Ein Grundprinzip von Hartz IV besteht darin, soziale Sicherung als
Ausnahme zur Erwerbsarbeit zu begreifen. Warum brechen Sie nicht mit
dieser Logik?
Der zentrale Mißstand an Hartz IV ist das Prinzip »Fördern und
Fordern« und das daran gekoppelte Sanktionsregime. Vom
Sanktionsprinzip verabschiedet sich der Fraktionskompromiß eindeutig,
indem wir sagen, der Vorrang der Erwerbsarbeit drückt sich in
Angeboten und Beratung, aber eben nicht in Zwangsmaßnahmen aus. Das
ist ein gewaltiger Fortschritt.

Die im Papier formulierte »Verpflichtung«, sich um Erwerbsarbeit zu
»bemühen«, und das Bekenntnis zur »Sanktionsfreiheit« ist demnach nur
ein semantischer Widerspruch?
Es ist doch Ausdruck eines begrenzten pädagogischen Verständnisses,
daß sich ein Anspruch nur durch Sanktionen umsetzen ließe.
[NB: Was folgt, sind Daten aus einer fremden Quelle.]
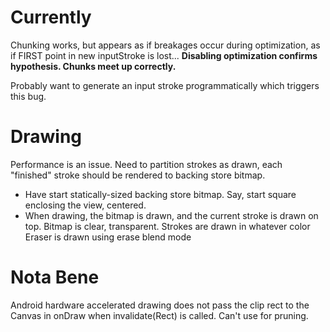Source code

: # Currently

Chunking works, but appears as if breakages occur during optimization, as if FIRST point in new inputStroke is lost...
**Disabling optimization confirms hypothesis. Chunks meet up correctly.**

Probably want to generate an input stroke programmatically which triggers this bug.

# Drawing

Performance is an issue. Need to partition strokes as drawn, each "finished" stroke should be rendered to backing store bitmap.
 
- Have start statically-sized backing store bitmap. Say, start square enclosing the view, centered.
- When drawing, the bitmap is drawn, and the current stroke is drawn on top.
	Bitmap is clear, transparent.
	Strokes are drawn in whatever color
	Eraser is drawn using erase blend mode
	

 
 
	
# Nota Bene
Android hardware accelerated drawing does not pass the clip rect to the Canvas in onDraw when invalidate(Rect) is called. Can't use for pruning.
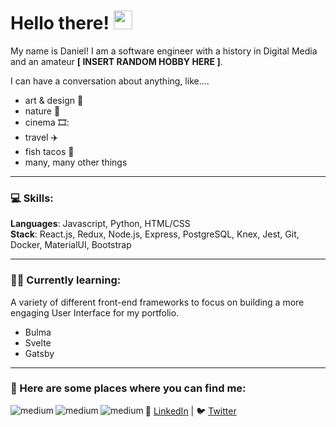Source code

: # Hello there! <img src="https://raw.githubusercontent.com/MartinHeinz/MartinHeinz/master/wave.gif" width="30px">

My name is Daniel!  I am a software engineer with a history in Digital Media and an amateur **[ INSERT RANDOM HOBBY HERE ]**.

I can have a conversation about anything, like....
- art & design 📐
- nature 🌳
- cinema 🎞️:
- travel :airplane:
- fish tacos :taco:
- many, many other things
-------
### 💻 Skills:
**Languages**: Javascript, Python, HTML/CSS<br />
**Stack**: React.js, Redux, Node.js, Express, PostgreSQL, Knex, Jest, Git, Docker, MaterialUI, Bootstrap

-------
### 🧑‍💻 Currently learning:
A variety of different front-end frameworks to focus on building a more engaging User Interface for my portfolio.
- Bulma
- Svelte
- Gatsby

-------


### 🔎 Here are some places where you can find me:

<img align="left" alt="medium" src="https://img.shields.io/badge/medium-%2312100E.svg?&style=for-the-badge&logo=medium&logoColor=white" />
<img align="left" alt="medium" src="https://img.shields.io/badge/LinkedIn-0077B5?style=for-the-badge&logo=linkedin&logoColor=white" />
<img align="left" alt="medium" src="https://img.shields.io/badge/Twitter-1DA1F2?style=for-the-badge&logo=twitter&logoColor=white" />

 🔗 [LinkedIn](https://www.linkedin.com/in/daniel-b-kim-a2b4032a/)  |  🐦 [Twitter](https://twitter.com/darnielbkerm)

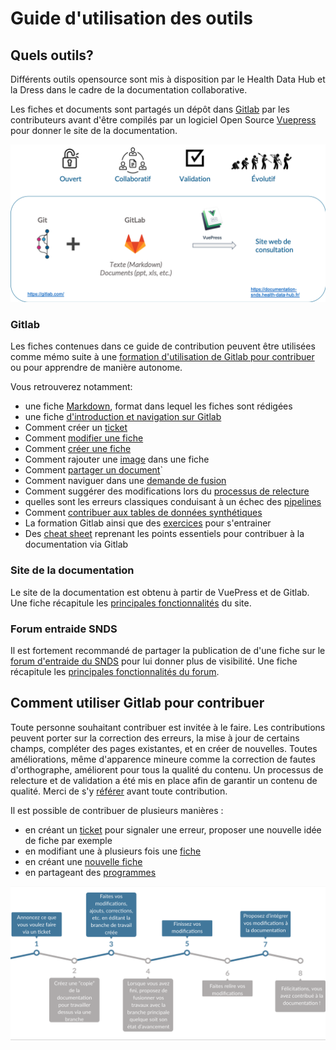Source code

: # Guide d'utilisation des outils
<!-- SPDX-License-Identifier: MPL-2.0 -->

## Quels outils?
Différents outils opensource sont mis à disposition par le Health Data Hub et la Dress dans le cadre de la documentation collaborative.

Les fiches et documents sont partagés un dépôt dans [Gitlab](https://gitlab.com/healthdatahub/documentation-snds) par les contributeurs avant d'être compilés par un logiciel Open Source [Vuepress](https://vuepress.vuejs.org/) pour donner le site de la documentation. 

<p style="center">
<img src="../../files/images/tutoriel_gitlab/2020-05-10_HDH_outils-documentation_MLP-2.0.png" alt="Éditer sur GitLab" width="600"/>
</p>

### Gitlab
Les fiches contenues dans ce guide de contribution peuvent être utilisées comme mémo suite à une [formation d'utilisation de Gitlab pour contribuer](https://www.meetup.com/fr-FR/Health-Data-Hub/) ou pour apprendre de manière autonome.

Vous retrouverez notamment:

- une fiche [Markdown](tutoriel_markdown.md), format dans lequel les fiches sont rédigées
- une fiche [d'introduction et  navigation sur Gitlab](Introduction_Gitlab.md)
- Comment créer un [ticket](Ticket.md)
- Comment [modifier une fiche](Modifier_une_fiche.md)
- Comment [créer une fiche](Creer_une_fiche.md)
- Comment rajouter une [image](inclure_image.md) dans une fiche
- Comment [partager un document](partage_document.md)`
- Comment naviguer dans une [demande de fusion](demande_fusion.md)
- Comment suggérer des modifications lors du [processus de relecture](processus_relecture.md)
- quelles sont les erreurs classiques conduisant à un échec des [pipelines](erreur_pipelines.md)
- Comment [contribuer aux tables de données synthétiques](contribution_tables.md)
- La formation Gitlab ainsi que des [exercices](exercices_formation.md) pour s'entrainer
- Des [cheat sheet](Cheat_Sheet.md) reprenant les points essentiels pour contribuer à la documentation via Gitlab

### Site de la documentation
Le site de la documentation est obtenu à partir de VuePress et de Gitlab. Une fiche récapitule les [principales fonctionnalités](Utiliser_le_site_de_documentation.md) du site.

### Forum entraide SNDS
Il est fortement recommandé de partager la publication de d'une fiche sur le [forum d'entraide du SNDS](https://entraide.health-data-hub.fr/) pour lui donner plus de visibilité. Une fiche récapitule les [principales fonctionnalités du forum](Forum.md).

## Comment utiliser Gitlab pour contribuer
Toute personne souhaitant contribuer est invitée à le faire. Les contributions peuvent porter sur la correction des erreurs, la mise à jour de certains champs, compléter des pages existantes, et en créer de nouvelles. Toutes améliorations, même d'apparence mineure comme la correction de fautes d'orthographe, améliorent pour tous la qualité du contenu. Un processus de relecture et de validation a été mis en place afin de garantir un contenu de qualité. Merci de s'y [référer](../A_lire/README.md) avant toute contribution. 

Il est possible de contribuer de plusieurs manières : 
- en créant un [ticket](Ticket.md) pour signaler une erreur, proposer une nouvelle idée de fiche par exemple
- en modifiant une à plusieurs fois une [fiche](Modifier_une_fiche.md)
- en créant une [nouvelle fiche](Creer_une_fiche.md)
- en partageant des [programmes](partage_document.md)

<p style="center">
<img src="../../files/images/tutoriel_gitlab/2020-05-10_HDH_procedure-contribution_MLP-2.0.png" alt="Éditer sur GitLab" width="800"/>
</p>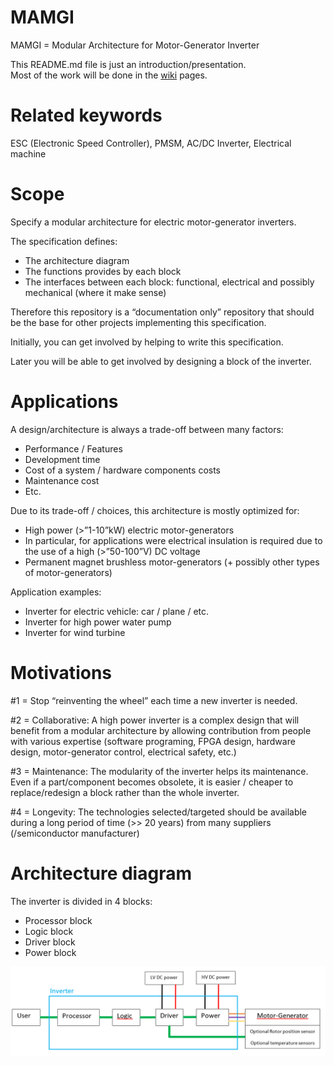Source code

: # MAMGI

MAMGI = Modular Architecture for Motor-Generator Inverter

This README.md file is just an introduction/presentation.  
Most of the work will be done in the [wiki](https://github.com/fred-c1/MAMGI/wiki) pages.

# Related keywords
ESC (Electronic Speed Controller), PMSM, AC/DC Inverter, Electrical machine

# Scope
Specify a modular architecture for electric motor-generator inverters.

The specification defines:
-	The architecture diagram
-	The functions provides by each block
-	The interfaces between each block: functional, electrical and possibly mechanical (where it make sense)

Therefore this repository is a “documentation only” repository that should be the base for other projects implementing this specification.

Initially, you can get involved by helping to write this specification.

Later you will be able to get involved by designing a block of the inverter. 


# Applications
A design/architecture is always a trade-off between many factors:
-	Performance / Features
-	Development time
-	Cost of a system / hardware components costs
-	Maintenance cost
-	Etc.

Due to its trade-off / choices, this architecture is mostly optimized for:
- High power (>”1-10”kW) electric motor-generators
- In particular, for applications were electrical insulation is required due to the use of a high (>”50-100”V) DC voltage
- Permanent magnet brushless motor-generators (+ possibly other types of motor-generators)

Application examples:
- Inverter for electric vehicle: car / plane / etc.
- Inverter for high power water pump
- Inverter for wind turbine

#	Motivations

#1 = Stop “reinventing the wheel” each time a new inverter is needed.

#2 = Collaborative:     A high power inverter is a complex design that will benefit from a modular architecture by allowing contribution from people with various expertise (software programing, FPGA design, hardware design, motor-generator control, electrical safety, etc.)

#3 = Maintenance:   The modularity of the inverter helps its maintenance. Even if a part/component becomes obsolete, it is easier / cheaper to replace/redesign a block rather than the whole inverter.

#4 = Longevity:     The technologies selected/targeted should be available during a long period of time (>> 20 years) from many suppliers (/semiconductor manufacturer)


#	Architecture diagram
The inverter is divided in 4 blocks:
- Processor block
- Logic block
- Driver block
- Power block

 <img src="images/architecture_top.png">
Gute
Arbeitsangebote und gute Beratung sind doch viel geeigneter beim Kampf
gegen ungewollte Erwerbslosigkeit.

Aber was wird mit denen, die keine Lust auf Lohnarbeit haben, die
ehrenamtlich tätig sind oder Familienarbeit verrichten?
Auch jene, die eine zumutbare Arbeit ablehnen, müssen keine Sanktionen
fürchten. Auch in diesen Fällen wird die Mindestsicherung nicht
gekürzt. So steht es in unserem Beschluß.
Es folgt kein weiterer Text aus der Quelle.